### Exercise objective
Look through the data that follows and work out how many lines contain the string "center". Nothing but that number should be given.

----------

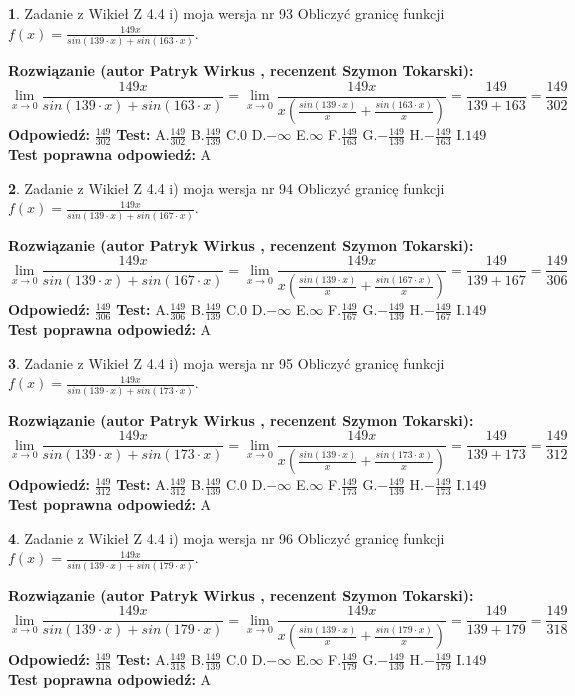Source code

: \documentclass[12pt, a4paper]{article}
\theoremstyle{definition} %
\newtheorem{zad}{}
\newcommand{\zadStart}[1]{\begin{zad}#1\newline}
\newcommand{\zadStop}{\end{zad}}
\newcommand{\rozwStart}[2]{\noindent \textbf{Rozwiązanie (autor #1 , recenzent #2): }\newline}
\newcommand{\rozwStop}{\newline}
\newcommand{\odpStart}{\noindent \textbf{Odpowiedź:}\newline}
\newcommand{\odpStop}{\newline}
\newcommand{\testStart}{\noindent \textbf{Test:}\newline}
\newcommand{\testStop}{\newline}
\newcommand{\kluczStart}{\noindent \textbf{Test poprawna odpowiedź:}\newline}
\newcommand{\kluczStop}{\newline}
\begin{document}
\zadStart{Zadanie z Wikieł Z 4.4 i) moja wersja nr 93}
Obliczyć granicę funkcji $f(x)=\frac{149x}{sin(139\cdot x) +sin(163\cdot x)}$.
\zadStop
\rozwStart{Patryk Wirkus}{Szymon Tokarski}
$$\lim\limits_{x\to 0}\frac{149x}{sin(139\cdot x) +sin(163\cdot x)}=\lim\limits_{x\to 0}\frac{149x}{x(\frac{sin(139\cdot x)}{x}+\frac{sin(163\cdot x)}{x})}=\frac{149}{139+163} = \frac{149}{302}$$
\rozwStop
\odpStart
$\frac{149}{302}$
\odpStop
\testStart
A.$\frac{149}{302}$
B.$\frac{149}{139}$
C.$0$
D.$-\infty$
E.$\infty$
F.$\frac{149}{163}$
G.$-\frac{149}{139}$
H.$-\frac{149}{163}$
I.$149$
\testStop
\kluczStart
A
\kluczStop



\zadStart{Zadanie z Wikieł Z 4.4 i) moja wersja nr 94}
Obliczyć granicę funkcji $f(x)=\frac{149x}{sin(139\cdot x) +sin(167\cdot x)}$.
\zadStop
\rozwStart{Patryk Wirkus}{Szymon Tokarski}
$$\lim\limits_{x\to 0}\frac{149x}{sin(139\cdot x) +sin(167\cdot x)}=\lim\limits_{x\to 0}\frac{149x}{x(\frac{sin(139\cdot x)}{x}+\frac{sin(167\cdot x)}{x})}=\frac{149}{139+167} = \frac{149}{306}$$
\rozwStop
\odpStart
$\frac{149}{306}$
\odpStop
\testStart
A.$\frac{149}{306}$
B.$\frac{149}{139}$
C.$0$
D.$-\infty$
E.$\infty$
F.$\frac{149}{167}$
G.$-\frac{149}{139}$
H.$-\frac{149}{167}$
I.$149$
\testStop
\kluczStart
A
\kluczStop



\zadStart{Zadanie z Wikieł Z 4.4 i) moja wersja nr 95}
Obliczyć granicę funkcji $f(x)=\frac{149x}{sin(139\cdot x) +sin(173\cdot x)}$.
\zadStop
\rozwStart{Patryk Wirkus}{Szymon Tokarski}
$$\lim\limits_{x\to 0}\frac{149x}{sin(139\cdot x) +sin(173\cdot x)}=\lim\limits_{x\to 0}\frac{149x}{x(\frac{sin(139\cdot x)}{x}+\frac{sin(173\cdot x)}{x})}=\frac{149}{139+173} = \frac{149}{312}$$
\rozwStop
\odpStart
$\frac{149}{312}$
\odpStop
\testStart
A.$\frac{149}{312}$
B.$\frac{149}{139}$
C.$0$
D.$-\infty$
E.$\infty$
F.$\frac{149}{173}$
G.$-\frac{149}{139}$
H.$-\frac{149}{173}$
I.$149$
\testStop
\kluczStart
A
\kluczStop



\zadStart{Zadanie z Wikieł Z 4.4 i) moja wersja nr 96}
Obliczyć granicę funkcji $f(x)=\frac{149x}{sin(139\cdot x) +sin(179\cdot x)}$.
\zadStop
\rozwStart{Patryk Wirkus}{Szymon Tokarski}
$$\lim\limits_{x\to 0}\frac{149x}{sin(139\cdot x) +sin(179\cdot x)}=\lim\limits_{x\to 0}\frac{149x}{x(\frac{sin(139\cdot x)}{x}+\frac{sin(179\cdot x)}{x})}=\frac{149}{139+179} = \frac{149}{318}$$
\rozwStop
\odpStart
$\frac{149}{318}$
\odpStop
\testStart
A.$\frac{149}{318}$
B.$\frac{149}{139}$
C.$0$
D.$-\infty$
E.$\infty$
F.$\frac{149}{179}$
G.$-\frac{149}{139}$
H.$-\frac{149}{179}$
I.$149$
\testStop
\kluczStart
A
\kluczStop
\end{document}
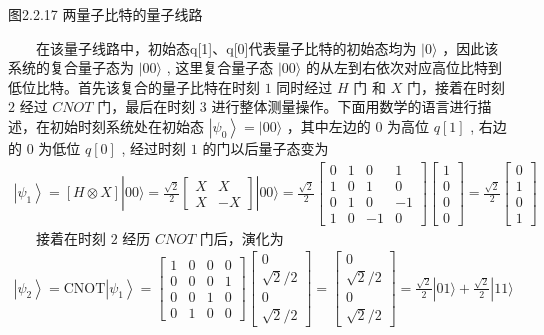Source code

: \documentclass[a4paper,11pt,english]{sphinxmanual}
\begin{document}
\begin{center}图2.2.17 两量子比特的量子线路
\end{center}
\sphinxAtStartPar
  在该量子线路中，初始态q{[}1{]}、q{[}0{]}代表量子比特的初始态均为  \(|0\rangle\) ，因此该系统的复合量子态为  \(|00\rangle\) , 这里复合量子态 \(|00\rangle\) 的从左到右依次对应高位比特到低位比特。首先该复合的量子比特在时刻 \(1\) 同时经过 \(H\) 门 和 \(X\) 门，接着在时刻 \(2\) 经过 \(CNOT\) 门，最后在时刻 \(3\) 进行整体测量操作。下面用数学的语言进行描述，在初始时刻系统处在初始态  \(\left|\psi_{0}\right\rangle=|00\rangle\) ，其中左边的 0 为高位 \(q[1]\) , 右边的 0 为低位 \(q[0]\) , 经过时刻 \(1\) 的门以后量子态变为
\begin{equation*}
\begin{split}\left|\psi_{1}\right\rangle=[H \otimes X]|00\rangle=\frac{\sqrt{2}}{2}\left[\begin{array}{cc} X & X \\ X & -X \end{array}\right]|00\rangle=\frac{\sqrt{2}}{2}\left[\begin{array}{cccc} 0 & 1 & 0 & 1 \\ 1 & 0 & 1 & 0 \\ 0 & 1 & 0 & -1 \\ 1 & 0 & -1 & 0 \end{array}\right]\left[\begin{array}{l} 1 \\ 0 \\ 0 \\ 0 \end{array}\right]=\frac{\sqrt{2}}{2}\left[\begin{array}{l} 0 \\ 1 \\ 0 \\ 1 \end{array}\right]\end{split}
\end{equation*}
\sphinxAtStartPar
  接着在时刻 \(2\) 经历 \(CNOT\) 门后，演化为
\begin{equation*}
\begin{split}\left|\psi_{2}\right\rangle=\mathrm{CNOT}\left|\psi_{1}\right\rangle=\left[\begin{array}{cccc} 1 & 0 & 0 & 0 \\ 0 & 0 & 0 & 1 \\ 0 & 0 & 1 & 0 \\ 0 & 1 & 0 & 0 \end{array}\right]\left[\begin{array}{c} 0 \\ \sqrt{2} / 2 \\ 0 \\ \sqrt{2} / 2 \end{array}\right]=\left[\begin{array}{c} 0 \\ \sqrt{2} / 2 \\ 0 \\ \sqrt{2} / 2 \end{array}\right]=\frac{\sqrt{2}}{2}|01\rangle+\frac{\sqrt{2}}{2}|11\rangle\end{split}
\end{equation*}
\end{document}
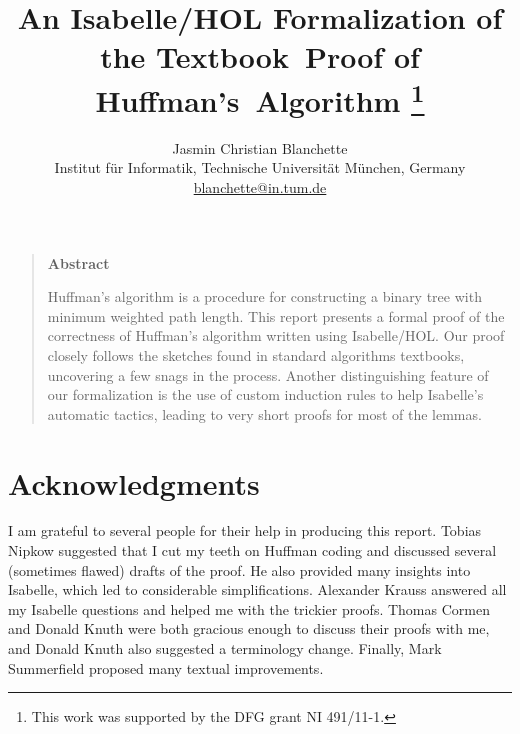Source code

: \documentclass[11pt,a4paper]{article}
\begin{document}
\title{An Isabelle/HOL Formalization of the Textbook~Proof of
       Huffman's~Algorithm%
\thanks{This work was supported by the DFG grant NI 491/11-1.}}

\author{Jasmin Christian Blanchette \\ \small
Institut f\"ur Informatik, Technische Universit\"at M\"unchen, Germany \\[-.2ex] \small
\url{blanchette@in.tum.de}}

\maketitle

\begin{quote}
\begin{center}{\bf\large Abstract}\end{center}

\smallskip

Huffman's algorithm is a procedure for constructing a binary tree with minimum
weighted path length. This report presents a formal proof of the correctness of
Huffman's algorithm written using Isabelle/HOL. Our proof closely follows the
sketches found in standard algorithms textbooks, uncovering a few snags in the
process. Another distinguishing feature of our formalization is the use of
custom induction rules to help Isabelle's automatic tactics, leading to very
short proofs for most of the lemmas.
\end{quote}

\vskip0pt

\tableofcontents



\section*{Acknowledgments}

I am grateful to several people for their help in producing this report.
Tobias Nipkow suggested that I cut my teeth on Huffman coding and
discussed several (sometimes flawed) drafts of the proof. He also
provided many insights into Isabelle, which led to considerable
simplifications. Alexander Krauss answered all my Isabelle questions and
helped me with the trickier proofs. Thomas Cormen and Donald Knuth were
both gracious enough to discuss their proofs with me, and Donald Knuth
also suggested a terminology change. Finally, Mark Summerfield proposed
many textual improvements.
\end{document}
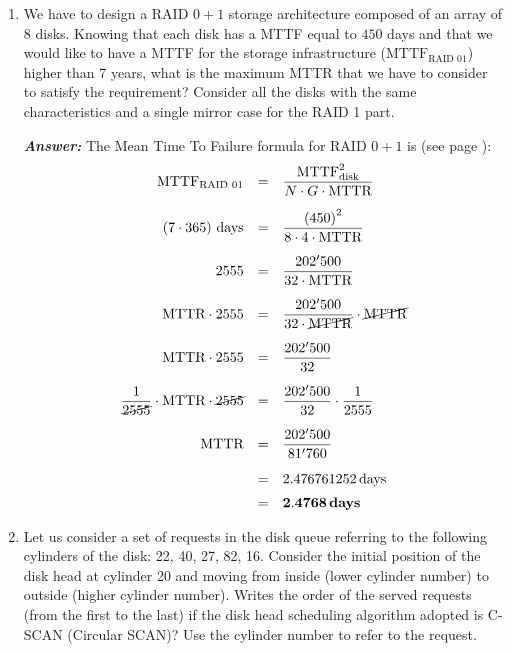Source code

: \begin{enumerate}
    \item We have to design a RAID $0+1$ storage architecture composed of an array of 8 disks. Knowing that each disk has a MTTF equal to $450$ days and that we would like to have a MTTF for the storage infrastructure ($\text{MTTF}_{\text{RAID 01}}$) higher than 7 years, what is the maximum MTTR that we have to consider to satisfy the requirement? Consider all the disks with the same characteristics and a single mirror case for the RAID 1 part.

    \textcolor{Green3}{\textbf{\emph{Answer:}}} The Mean Time To Failure formula for RAID $0+1$ is (see page \pageref{eq: RAID 01 - MTTF}):
    \begin{equation*}
        \begin{array}{rcl}
            \text{MTTF}_{\text{RAID 01}} &=& \dfrac{\text{MTTF}_{\text{disk}}^{2}}{N \cdot G \cdot \text{MTTR}} \\ [1.3em]
            \left(7 \cdot 365\right) \, \text{days} &=& \dfrac{\left(450\right)^{2}}{8 \cdot 4 \cdot \text{MTTR}} \\ [1.3em]
            2555 &=& \dfrac{202'500}{32 \cdot \text{MTTR}} \\ [1.3em]
            \text{MTTR} \cdot 2555 &=& \dfrac{202'500}{32 \cdot \cancel{\text{MTTR}}} \cdot \cancel{\text{MTTR}} \\ [1.3em]
            \text{MTTR} \cdot 2555 &=& \dfrac{202'500}{32} \\ [1.3em]
            \dfrac{1}{\cancel{2555}} \cdot \text{MTTR} \cdot \cancel{2555} &=& \dfrac{202'500}{32} \cdot \dfrac{1}{2555} \\ [1.3em]
            \text{MTTR} &=& \dfrac{202'500}{81'760} \\ [1.3em]
            &=& 2.476761252 \, \text{days} \\ [.5em]
            &=& \mathbf{2.4768} \, \textbf{days}
        \end{array}
    \end{equation*}


    \item Let us consider a set of requests in the disk queue referring to the following cylinders of the disk: 22, 40, 27, 82, 16. Consider the initial position of the disk head at cylinder 20 and moving from inside (lower cylinder number) to outside (higher cylinder number). Writes the order of the served requests (from the ﬁrst to the last) if the disk head scheduling algorithm adopted is C-SCAN (Circular SCAN)? Use the cylinder number to refer to the request.
    

\end{enumerate}
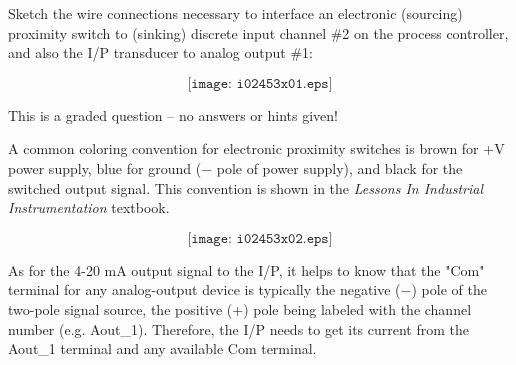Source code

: 

Sketch the wire connections necessary to interface an electronic (sourcing) proximity switch to (sinking) discrete input channel \#2 on the process controller, and also the I/P transducer to analog output \#1:

$$\texttt{[image: i02453x01.eps]}$$

\vfil

\eject






This is a graded question -- no answers or hints given!







A common coloring convention for electronic proximity switches is brown for +V power supply, blue for ground ($-$ pole of power supply), and black for the switched output signal.  This convention is shown in the {\it Lessons In Industrial Instrumentation} textbook.

$$\texttt{[image: i02453x02.eps]}$$

As for the 4-20 mA output signal to the I/P, it helps to know that the "Com" terminal for any analog-output device is typically the negative ($-$) pole of the two-pole signal source, the positive (+) pole being labeled with the channel number (e.g. Aout\_1).  Therefore, the I/P needs to get its current from the Aout\_1 terminal and any available Com terminal.




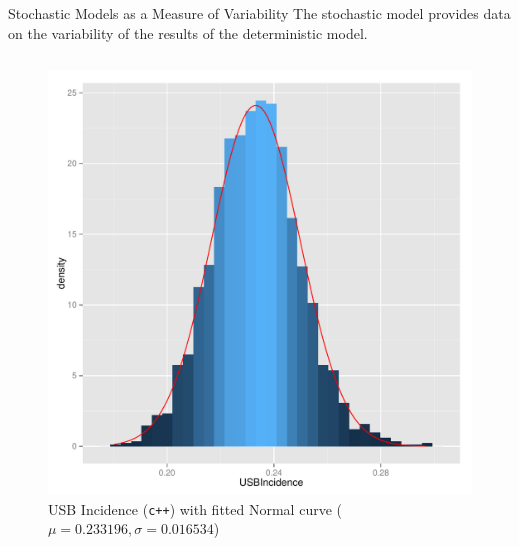 \documentclass[final]{beamer}
\begin{document}
\begin{frame}
\begin{columns}
\begin{column}{.3\textwidth}
      \begin{block}{Stochastic Models as a Measure of Variability}
        The stochastic model provides data on the variability of the results
        of the deterministic model.
        \begin{block}{}
          \vspace{-2em}
          \begin{column}{.45\textwidth}
            \begin{figure}[h]
              \begin{center}
                \includegraphics[width=\textwidth]{IN0dist}
              \end{center}
              \caption{USB Incidence (\texttt{c++}) with fitted Normal curve ($\mu = 0.233196, \sigma = 0.016534$)}
              \label{fig:IN0dist}
            \end{figure}
          \end{column}
          \begin{column}{.45\textwidth}
            \begin{figure}[h]
              \begin{center}

\end{center}
\end{figure}
\end{column}
\end{block}
\end{block}
\end{column}
\end{columns}
\end{frame}
\end{document}
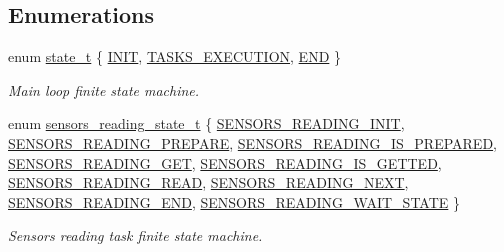 \subsection*{Enumerations}
\begin{DoxyCompactItemize}
\item 
enum \hyperlink{i2c-th_8h_aa0aafed44fec19806d8f9ad834be1248}{state\+\_\+t} \{ \hyperlink{i2c-th_8h_aa0aafed44fec19806d8f9ad834be1248a0cb1b2c6a7db1f1084886c98909a3f36}{I\+N\+IT}, 
\hyperlink{i2c-th_8h_aa0aafed44fec19806d8f9ad834be1248a34f1df650a5075369a6827770c433a91}{T\+A\+S\+K\+S\+\_\+\+E\+X\+E\+C\+U\+T\+I\+ON}, 
\hyperlink{i2c-th_8h_aa0aafed44fec19806d8f9ad834be1248adc6f24fd6915a3f2786a1b7045406924}{E\+ND}
 \}\begin{DoxyCompactList}\small\item\em Main loop finite state machine. \end{DoxyCompactList}
\item 
enum \hyperlink{i2c-th_8h_a48bef3d022ff6f88967496ad53a6b953}{sensors\+\_\+reading\+\_\+state\+\_\+t} \{ \newline
\hyperlink{i2c-th_8h_a48bef3d022ff6f88967496ad53a6b953a2cb28b4d2ce509fc382d6bd1b2d5d16f}{S\+E\+N\+S\+O\+R\+S\+\_\+\+R\+E\+A\+D\+I\+N\+G\+\_\+\+I\+N\+IT}, 
\hyperlink{i2c-th_8h_a48bef3d022ff6f88967496ad53a6b953a7cf0f5ecc300e86aacc2deb266d14724}{S\+E\+N\+S\+O\+R\+S\+\_\+\+R\+E\+A\+D\+I\+N\+G\+\_\+\+P\+R\+E\+P\+A\+RE}, 
\hyperlink{i2c-th_8h_a48bef3d022ff6f88967496ad53a6b953a96e335eefffa76f53459df4a3cf71ac1}{S\+E\+N\+S\+O\+R\+S\+\_\+\+R\+E\+A\+D\+I\+N\+G\+\_\+\+I\+S\+\_\+\+P\+R\+E\+P\+A\+R\+ED}, 
\hyperlink{i2c-th_8h_a48bef3d022ff6f88967496ad53a6b953a8e031386ec7bcc225e75a4a0b408d731}{S\+E\+N\+S\+O\+R\+S\+\_\+\+R\+E\+A\+D\+I\+N\+G\+\_\+\+G\+ET}, 
\newline
\hyperlink{i2c-th_8h_a48bef3d022ff6f88967496ad53a6b953a3dae8abf31ae3db2ab2d679c224fd8be}{S\+E\+N\+S\+O\+R\+S\+\_\+\+R\+E\+A\+D\+I\+N\+G\+\_\+\+I\+S\+\_\+\+G\+E\+T\+T\+ED}, 
\hyperlink{i2c-th_8h_a48bef3d022ff6f88967496ad53a6b953ac2ebb8ebf9d29905d0a30f804376b9fa}{S\+E\+N\+S\+O\+R\+S\+\_\+\+R\+E\+A\+D\+I\+N\+G\+\_\+\+R\+E\+AD}, 
\hyperlink{i2c-th_8h_a48bef3d022ff6f88967496ad53a6b953a739c69b8d018187b0956660ed209e303}{S\+E\+N\+S\+O\+R\+S\+\_\+\+R\+E\+A\+D\+I\+N\+G\+\_\+\+N\+E\+XT}, 
\hyperlink{i2c-th_8h_a48bef3d022ff6f88967496ad53a6b953ab602220e588f3c2ac15b450239d9577a}{S\+E\+N\+S\+O\+R\+S\+\_\+\+R\+E\+A\+D\+I\+N\+G\+\_\+\+E\+ND}, 
\newline
\hyperlink{i2c-th_8h_a48bef3d022ff6f88967496ad53a6b953acfc850b971651f7c8c90cddf593fa399}{S\+E\+N\+S\+O\+R\+S\+\_\+\+R\+E\+A\+D\+I\+N\+G\+\_\+\+W\+A\+I\+T\+\_\+\+S\+T\+A\+TE}
 \}\begin{DoxyCompactList}\small\item\em Sensors reading task finite state machine. \end{DoxyCompactList}
\end{DoxyCompactItemize}
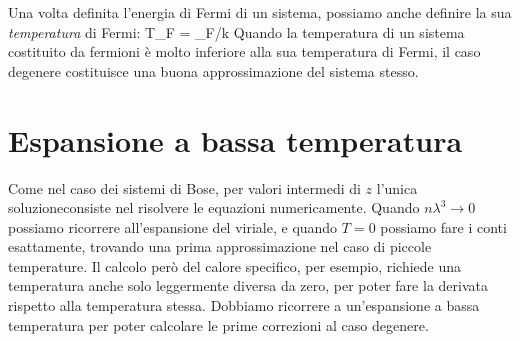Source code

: Una volta definita l'energia di Fermi di un sistema, possiamo anche definire la
sua {\em temperatura} di Fermi:
\be
T_F = \eps_F/k
\ee
Quando la temperatura di un sistema costituito da fermioni è molto inferiore
alla sua temperatura di Fermi, il caso degenere costituisce una buona
approssimazione del sistema stesso.

\section{Espansione a bassa temperatura}

Come nel caso dei sistemi di Bose, per valori intermedi di $z$ l'unica
soluzioneconsiste nel risolvere le equazioni numericamente. Quando
$n\lambda^3\to 0$
possiamo ricorrere all'espansione del viriale, e quando $T=0$ possiamo fare i
conti esattamente, trovando una prima approssimazione nel caso di piccole
temperature. Il calcolo però del calore specifico, per esempio, richiede una
temperatura anche solo leggermente diversa da zero, per poter fare la derivata
rispetto alla temperatura stessa. Dobbiamo ricorrere a un'espansione a bassa
temperatura per poter calcolare le prime correzioni al caso degenere.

----------

### Answer to this exercise
7